To explore older people's views on CVD risk prediction and its assessment.
Qualitative study of community-dwelling older people in New Zealand.
A diverse group of older people was purposively recruited. Semi-structured interviews and focus groups were conducted, transcribed verbatim, and thematically analysed.

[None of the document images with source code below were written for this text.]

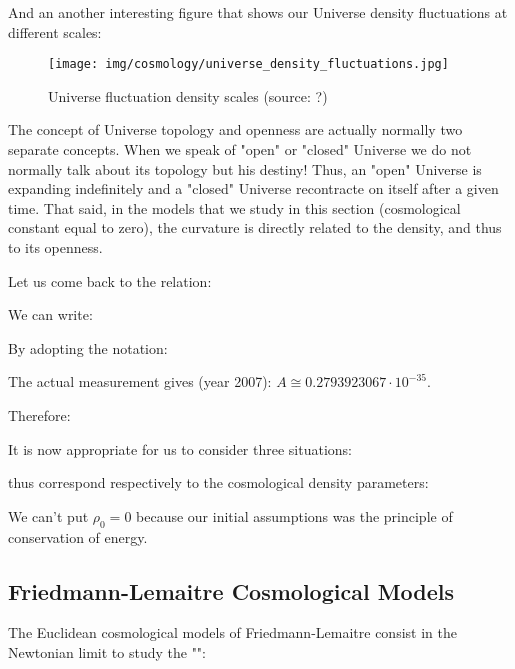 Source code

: 	And an another interesting figure that shows our Universe density fluctuations at different scales:
	\begin{figure}[H]
		\begin{center}
		\texttt{[image: img/cosmology/universe\_density\_fluctuations.jpg]}
		\end{center}	
		\caption[Universe fluctuation density scales]{Universe fluctuation density scales (source: ?)}
	\end{figure}
	\begin{tcolorbox}[title=Remark,colframe=black,arc=10pt]
	The concept of Universe topology and openness are actually normally two separate concepts. When we speak of "open" or "closed" Universe we do not normally talk about its topology but his destiny! Thus, an "open" Universe is expanding indefinitely and a "closed" Universe recontracte on itself after a given time. That said, in the models that we study in this section (cosmological constant equal to zero), the curvature is directly related to the density, and thus to its openness.
	\end{tcolorbox}
	Let us come back to the relation:
	
	We can write:
	
	By adopting the notation:
	
	\begin{tcolorbox}[title=Remark,colframe=black,arc=10pt]
	The actual measurement gives (year 2007): $A\cong 0.2793923067\cdot 10^{-35}$.
	\end{tcolorbox}
	Therefore:
	
	It is now appropriate for us to consider three situations:
	
	thus correspond respectively to the cosmological density parameters:
	
	\begin{tcolorbox}[title=Remark,colframe=black,arc=10pt]
	We can't put $\rho_0=0$ because our initial assumptions was the principle of conservation of energy.
	\end{tcolorbox}
	
	\pagebreak	
	\subsection{Friedmann-Lemaitre Cosmological Models}
	The Euclidean cosmological models of Friedmann-Lemaitre consist in the Newtonian  limit to study the  "":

Thirty-nine participants (mean age 74 years) of Māori, Pacific, South Asian, and European ethnicities participated in one of 26 interviews or one of three focus groups. Three key themes emerged: poor knowledge and understanding of CVD and its risk assessment; acceptability and perceived benefit of knowing and receiving advice on managing personal CVD risk; and distinguishing between CVD outcomes - stroke and heart attack are not the same. Most participants did not understand CVD terms, but were familiar with the terms 'heart attack' and 'stroke', and understood lifestyle risk factors for these events. Participants valued CVD outcomes differently, fearing stroke and disability - which might adversely affect independence and quality of life - but were less concerned about a heart attack, which was perceived as causing less disability or swifter death. These findings and preferences were similar across ethnic groups. All but two participants wanted to know their CVD risk, how to manage it, and distinguish between CVD outcomes. Those who did not wish to know perceived this as something only their God could decide.
To inform clinical decision making for older people, consideration of an individual's wish to know their risk is important, and risk prediction tools should provide separate event types rather than just composite outcomes.
尽管心血管疾病(CVD)风险预测方程在≥75 岁的人群中应用越来越广泛,但老年人对 CVD 风险评估的看法尚不清楚。
探讨老年人对 CVD 风险预测及其评估的看法。
新西兰社区居住的老年人的定性研究。
通过有目的的方式招募了不同种族的老年人。进行了半结构式访谈和焦点小组讨论,逐字转录,并进行主题分析。
39 名参与者(平均年龄 74 岁)具有毛利人、太平洋岛民、南亚裔和欧洲裔等不同种族背景,参加了 26 次访谈中的一次或三次焦点小组中的一次。出现了三个关键主题:对 CVD 及其风险评估的了解和理解不足;了解和接受个人 CVD 风险管理建议的可接受性和潜在益处;区分 CVD 结果——中风和心脏病发作并不相同。大多数参与者不理解 CVD 术语,但熟悉“心脏病发作”和“中风”这两个术语,并且了解这些疾病的生活方式风险因素。参与者对 CVD 结果的重视程度不同,担心中风和残疾——这可能会对独立性和生活质量产生不利影响——但对心脏病发作的担忧较少,因为心脏病发作被认为不会造成太大的残疾或死亡更快。这些发现和偏好在不同种族群体中相似。除了两名参与者外,所有参与者都希望了解自己的 CVD 风险、如何管理风险以及区分 CVD 结果。那些不想了解的人认为这是只有他们的上帝才能决定的事情。
为了为老年人提供临床决策依据,考虑个人了解风险的意愿很重要,并且风险预测工具应提供单独的事件类型,而不仅仅是复合结果。